Hi i'm a maths undergrad currently writing an essay on Universal algebra for my second year project.

I'm primarily using "A Course in Universal Algebra" by Burris and Sankappanavar. I can't seem to understand the proof of lemma 11.8 from chapter 2. The lemma essentially covers the $\Leftarrow$ part of the proof of Birkhoff's theorem (which is stated right below the lemma).

I'm struggling to understand why a second infinite set of variables Y is introduced, as the set X of variables is already infinite.

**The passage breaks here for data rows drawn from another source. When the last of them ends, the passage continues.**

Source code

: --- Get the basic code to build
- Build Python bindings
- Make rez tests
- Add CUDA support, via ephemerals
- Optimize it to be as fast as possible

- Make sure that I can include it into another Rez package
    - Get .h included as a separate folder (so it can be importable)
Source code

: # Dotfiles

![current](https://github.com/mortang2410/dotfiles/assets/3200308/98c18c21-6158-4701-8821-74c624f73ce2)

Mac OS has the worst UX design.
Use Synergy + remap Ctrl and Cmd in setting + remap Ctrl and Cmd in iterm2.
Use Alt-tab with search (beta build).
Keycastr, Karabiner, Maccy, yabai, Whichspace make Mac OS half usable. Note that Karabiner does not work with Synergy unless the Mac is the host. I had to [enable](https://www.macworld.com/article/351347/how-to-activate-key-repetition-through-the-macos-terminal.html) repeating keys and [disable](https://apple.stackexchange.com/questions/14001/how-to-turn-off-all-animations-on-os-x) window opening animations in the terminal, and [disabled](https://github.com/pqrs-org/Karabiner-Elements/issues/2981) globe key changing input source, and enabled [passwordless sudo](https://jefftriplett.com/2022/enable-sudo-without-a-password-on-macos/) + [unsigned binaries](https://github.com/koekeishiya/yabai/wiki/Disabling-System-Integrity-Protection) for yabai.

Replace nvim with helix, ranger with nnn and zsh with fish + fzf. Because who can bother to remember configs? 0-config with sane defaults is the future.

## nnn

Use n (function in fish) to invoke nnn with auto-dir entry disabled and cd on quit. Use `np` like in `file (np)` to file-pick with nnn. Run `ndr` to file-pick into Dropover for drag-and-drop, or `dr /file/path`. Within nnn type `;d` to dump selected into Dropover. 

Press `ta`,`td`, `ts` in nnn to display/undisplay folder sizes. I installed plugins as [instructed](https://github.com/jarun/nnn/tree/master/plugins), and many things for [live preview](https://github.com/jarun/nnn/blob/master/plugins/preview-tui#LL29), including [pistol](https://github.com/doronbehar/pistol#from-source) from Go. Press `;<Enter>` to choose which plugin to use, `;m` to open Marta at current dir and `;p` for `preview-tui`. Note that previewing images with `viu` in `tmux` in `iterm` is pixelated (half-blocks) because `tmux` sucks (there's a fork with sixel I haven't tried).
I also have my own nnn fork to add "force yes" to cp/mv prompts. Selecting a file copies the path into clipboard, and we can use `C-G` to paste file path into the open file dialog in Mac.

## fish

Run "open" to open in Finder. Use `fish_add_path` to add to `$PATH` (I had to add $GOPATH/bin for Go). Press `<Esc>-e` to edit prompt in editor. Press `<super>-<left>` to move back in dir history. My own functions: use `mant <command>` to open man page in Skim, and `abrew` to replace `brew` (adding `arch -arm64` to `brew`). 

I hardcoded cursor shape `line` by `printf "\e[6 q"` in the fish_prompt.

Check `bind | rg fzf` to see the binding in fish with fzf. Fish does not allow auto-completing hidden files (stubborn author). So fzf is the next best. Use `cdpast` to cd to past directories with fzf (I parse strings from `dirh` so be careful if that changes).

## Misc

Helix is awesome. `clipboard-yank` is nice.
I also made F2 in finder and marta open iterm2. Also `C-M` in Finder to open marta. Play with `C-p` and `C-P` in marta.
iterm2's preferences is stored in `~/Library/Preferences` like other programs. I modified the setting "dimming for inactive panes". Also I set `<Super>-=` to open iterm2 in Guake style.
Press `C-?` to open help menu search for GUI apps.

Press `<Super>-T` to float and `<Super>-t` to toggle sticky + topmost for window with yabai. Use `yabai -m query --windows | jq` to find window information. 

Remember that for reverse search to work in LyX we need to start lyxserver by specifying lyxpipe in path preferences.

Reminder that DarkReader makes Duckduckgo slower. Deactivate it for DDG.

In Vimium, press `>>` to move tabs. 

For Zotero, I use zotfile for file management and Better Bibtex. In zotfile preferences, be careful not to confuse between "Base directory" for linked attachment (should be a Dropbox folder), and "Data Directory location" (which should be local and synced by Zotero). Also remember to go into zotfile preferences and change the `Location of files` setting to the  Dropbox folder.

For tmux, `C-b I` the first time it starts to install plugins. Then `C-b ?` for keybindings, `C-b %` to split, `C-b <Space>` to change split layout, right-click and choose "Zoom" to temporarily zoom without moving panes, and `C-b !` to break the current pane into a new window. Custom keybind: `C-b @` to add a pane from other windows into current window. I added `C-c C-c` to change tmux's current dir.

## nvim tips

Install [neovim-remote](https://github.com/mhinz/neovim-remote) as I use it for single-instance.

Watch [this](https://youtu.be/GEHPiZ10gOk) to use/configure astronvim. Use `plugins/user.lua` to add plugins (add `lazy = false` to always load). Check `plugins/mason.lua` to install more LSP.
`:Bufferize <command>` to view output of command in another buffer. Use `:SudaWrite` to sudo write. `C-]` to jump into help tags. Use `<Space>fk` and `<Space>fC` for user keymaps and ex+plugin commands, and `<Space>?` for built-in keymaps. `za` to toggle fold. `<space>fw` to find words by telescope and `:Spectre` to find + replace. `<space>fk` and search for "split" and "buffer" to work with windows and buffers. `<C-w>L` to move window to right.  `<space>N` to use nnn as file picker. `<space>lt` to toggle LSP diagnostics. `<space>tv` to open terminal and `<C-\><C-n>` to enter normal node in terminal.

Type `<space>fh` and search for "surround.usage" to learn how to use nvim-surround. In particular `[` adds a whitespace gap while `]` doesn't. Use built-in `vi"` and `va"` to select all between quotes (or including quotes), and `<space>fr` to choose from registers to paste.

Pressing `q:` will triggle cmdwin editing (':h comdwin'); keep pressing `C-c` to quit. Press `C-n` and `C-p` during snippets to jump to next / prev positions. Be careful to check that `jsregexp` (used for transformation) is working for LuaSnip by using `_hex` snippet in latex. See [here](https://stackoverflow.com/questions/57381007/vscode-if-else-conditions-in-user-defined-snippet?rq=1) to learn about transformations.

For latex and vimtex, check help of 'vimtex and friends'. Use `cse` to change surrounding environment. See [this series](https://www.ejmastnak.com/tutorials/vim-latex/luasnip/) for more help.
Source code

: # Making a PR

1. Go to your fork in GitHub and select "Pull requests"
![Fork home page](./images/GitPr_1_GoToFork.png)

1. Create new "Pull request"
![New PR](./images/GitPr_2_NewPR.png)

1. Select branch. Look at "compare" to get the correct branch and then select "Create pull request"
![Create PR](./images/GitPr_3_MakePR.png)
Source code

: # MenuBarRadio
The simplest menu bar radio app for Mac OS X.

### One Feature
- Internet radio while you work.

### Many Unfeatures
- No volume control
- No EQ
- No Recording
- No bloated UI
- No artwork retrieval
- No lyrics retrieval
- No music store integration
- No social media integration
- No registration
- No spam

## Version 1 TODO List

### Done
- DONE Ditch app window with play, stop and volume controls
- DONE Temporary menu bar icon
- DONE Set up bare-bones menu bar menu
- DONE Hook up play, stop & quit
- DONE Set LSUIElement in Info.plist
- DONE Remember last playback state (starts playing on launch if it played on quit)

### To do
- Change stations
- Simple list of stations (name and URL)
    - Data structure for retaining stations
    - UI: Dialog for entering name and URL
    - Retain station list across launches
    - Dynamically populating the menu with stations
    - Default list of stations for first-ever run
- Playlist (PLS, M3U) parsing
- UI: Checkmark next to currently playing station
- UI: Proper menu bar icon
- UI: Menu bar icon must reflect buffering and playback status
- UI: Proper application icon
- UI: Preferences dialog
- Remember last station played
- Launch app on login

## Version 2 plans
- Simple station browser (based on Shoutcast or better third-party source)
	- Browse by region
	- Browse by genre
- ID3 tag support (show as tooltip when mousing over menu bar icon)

If it is because we need an infinite set of variables where we can choose any cardinality so that it is always larger or equal to the algebra A, as per the requirements of 10.11. Then why do we need an infinite set X?

Thank you.

Lemma 11.8 If V is a variety and X is an infinite set of variables, then $V=M(Id_V(X) )$

Proof: Let $$V′ = M(IdV (X))$$. Clearly $V′$ is a variety by 11.3, $V′ ⊇ V$, and
$$Id_V ′(X) = Id_V (X)$$ So by 11.4,
$$\mathbf{F}_V ′(\overline{X}) = \mathbf{F}_V(\overline{X})$$ Now given any infinite set of variables Y, we have by 11.6
$$Id_{V′}(Y) = Id_{\mathbf{F}_{V′(X)}}(\overline{Y}) = Id_{\mathbf{F}_{V(X)}} (\overline{Y}) = Id_V(Y).$$ Thus again by 11.4, $$θ_{V′}(Y) = θ_{V}(Y)$$ hence $$\mathbf{F}_{V′}(\overline{Y}) = \mathbf{F}_{V}(\overline{Y})$$ Now for $\mathbf{A}∈ V'$ we have (by 10.11), for suitable infinite Y, $$\mathbf{A} ∈ H(\mathbf{F}_{V′}(\overline{Y}));$$ hence $$\mathbf{A} ∈ H(\mathbf{F}_V(\overline{Y}))$$ so $A ∈ V$ ; hence $V′ ⊆ V$, and thus $V′ = V$.

Answer 1

The reason is just to apply Corollary 10.11.
Notice that $X$ could perhaps not be large enough.

Corollary 10.11 tell us that

If $K$ is a class of algebras of type $\mathscr F$ and $\mathbf A \in K$, then for sufficiently large $X$, $\mathbf A \in H(\mathbf F_K(\overline{X}))$.

The proof starts with "let $|X|\geq |A|$..." and proceeds to prove that that is enough.
So in this case (in the proof of Lemma 11.8), you need $|Y|\geq |A|$, and it could be that $|X| < |A|$ (there's always such an algebra in any non-trivial variety—if $\mathbf B$ is a non-trivial algebra, then $\mathbf A=\mathbf B^X$ will be such an algebra), so that 10.11 wouldn't apply.